Wespeaker baselines for VoxSRC2023

Abstract

This report showcases the results achieved using the wespeaker toolkit for the VoxSRC2023 Challenge. Our aim is to provide participants, especially those with limited experience, with clear and straightforward guidelines to develop their initial systems. Via well-structured recipes and strong results, we hope to offer an accessible and good enough start point for all interested individuals. In this report, we describe the results achieved on the VoxSRC2023 dev set using the pretrained models, you can check the CodaLab evaluation server for the results on the evaluation set. Any feedback and contribution are always welcome

Index Terms: wespeaker, voxsrc2023

1 The VoxSRC Challenges

The VoxSRC (VoxCeleb Speaker Recognition Challenge) is an annual competition that focuses on the task of speaker recognition using the VoxCeleb dataset. Speaker recognition is a field within audio processing that aims to identify and authenticate individuals based on their unique vocal characteristics.
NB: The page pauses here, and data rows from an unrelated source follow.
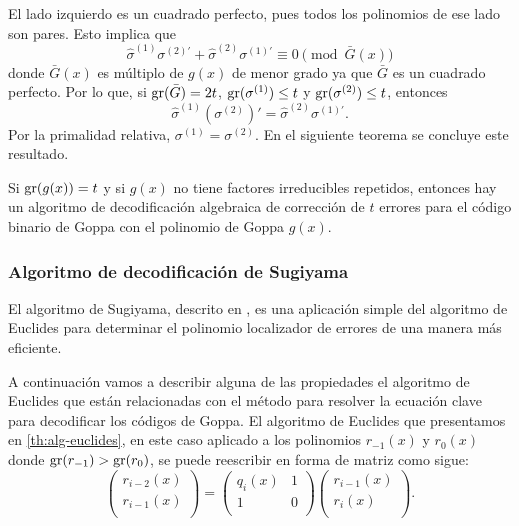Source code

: El lado izquierdo es un cuadrado perfecto, pues todos los polinomios de ese lado son pares. Esto implica que
\[
    \hat{\sigma}^{(1)} \sigma^{(2)'} + \hat{\sigma}^{(2)} \sigma^{(1)'} \equiv 0 \pmod{\bar{G}(x)}
\]
donde $\bar{G}(x)$ es múltiplo de $g(x)$ de menor grado ya que $\bar{G}$ es un cuadrado perfecto. Por lo que, si $\operatorname{gr}(\bar{G}) = 2t$, $\operatorname{gr}(\sigma^{(1)}) \leq t$ y $\operatorname{gr}(\sigma^{(2)}) \leq t$, entonces 
\[
    \hat{\sigma}^{(1)} \left( \sigma^{(2)} \right) ' = \hat{\sigma}^{(2)} \sigma^{(1)'}.
\]
Por la primalidad relativa, $\sigma^{(1)} = \sigma^{(2)}$. En el siguiente teorema se concluye este resultado.

\begin{theorem}
    Si $\operatorname{gr}(g(x)) = t$ y si $g(x)$ no tiene factores irreducibles repetidos, entonces hay un algoritmo de decodificación algebraica de corrección de $t$ errores para el código binario de Goppa con el polinomio de Goppa $g(x)$.
\end{theorem}

\subsubsection{Algoritmo de decodificación de Sugiyama}

El algoritmo de Sugiyama, descrito en \cite{Sugiyama_1975}, es una aplicación simple del algoritmo de Euclides para determinar el polinomio localizador de errores de una manera más eficiente.

A continuación vamos a describir alguna de las propiedades el algoritmo de Euclides que están relacionadas con el método para resolver la ecuación clave para decodificar los códigos de Goppa. El algoritmo de Euclides que presentamos en \ref{th:alg-euclides}, en este caso aplicado a los polinomios $r_{-1}(x)$ y $r_0(x)$ donde $\operatorname{gr}(r_{-1}) > \operatorname{gr}(r_0)$, se puede reescribir en forma de matriz como sigue:
\begin{equation}
    \label{alg:euclides-matriz}
    \left( 
        \begin{array}{c}  
            r_{i-2}(x) \\
            r_{i-1}(x) \\
        \end{array} 
    \right)
    = 
    \left( 
        \begin{array}{cc}  
            q_{i}(x) & 1 \\
            1 & 0 \\
        \end{array} 
    \right)
    \left( 
        \begin{array}{c}  
            r_{i-1}(x) \\
            r_{i}(x) \\
        \end{array} 
    \right).
\end{equation}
The VoxSRC Challenge serves as a platform for researchers and practitioners to showcase their advancements in speaker recognition technology. It provides a standardized evaluation framework, allowing participants to compare their methods and algorithms against each other.

VoxSRC 2023 consists of four tracks, which are consistent with the previous year’s competition. Tracks 1, 2, and 3 are dedicated to speaker verification, where participants are required to determine whether two speech samples originate from the same person. The evaluation for Tracks 1 and 2 will be conducted on the same dataset, with Track 1’s training data restricted to the VoxCeleb2 dev set, while participants can freely use any data for Track 2.

Track 3 aims to promote domain adaptation research, providing an evaluation set from another domain (CnCeleb dataset). It includes a large set of unlabelled data and a small set of labelled data from the target domain to serve as the adaptation data. The objective is to address the challenges of adapting speaker verification models to different domains.

On the other hand, Track 4 focuses on speaker diarisation, challenging participants to accurately segment multi-speaker audio into distinct portions that correspond to individual speakers. This track addresses the problem of determining “who spoke when” in a given audio recording.

Table 1: Table 1 presents the results achieved using different architectures on the VoxCeleb dataset and VoxSRC2023 development set. The ”dev” portion of part 2 is used as the training set. These results serve as a baseline for Track 1 and Track 2 in the VoxSRC challenge. The

p_{target}

value is set to

0.05

for the voxsrc23_val dataset, while for other datasets, it is set to

0.01

Architecture	voxceleb1_O		voxceleb1_E		voxceleb1_H		voxsrc23_val
Architecture	EER(%)	minDCF	EER(%)	minDCF	EER(%)	minDCF	EER(%)	minDCF
CAM++	0.654	0.087	0.805	0.092	1.576	0.164	3.899	0.211
ECAPA-TDNN	0.728	0.099	0.929	0.100	1.721	0.169	4.392	0.228
ResNet34	0.723	0.069	0.867	0.097	1.532	0.146	3.660	0.213
ResNet221	0.505	0.045	0.676	0.067	1.213	0.111	2.991	0.168
ResNet293	0.447	0.043	0.657	0.066	1.183	0.111	2.867	0.169

2 WeSpeaker: Speaker Embedding Toolkit for Research & Production

2.1 Open-source speech processing toolkits

In the field of speech processing, the research community has made significant contributions to the open-source domain. Initially, toolkits such as HTK (Hidden Markov Model Toolkit) [1] and Kaldi [2] played a pivotal role in enabling researchers and industry applications. However, the emergence of deep learning toolkits like PyTorch and TensorFlow has brought about a shift in the landscape.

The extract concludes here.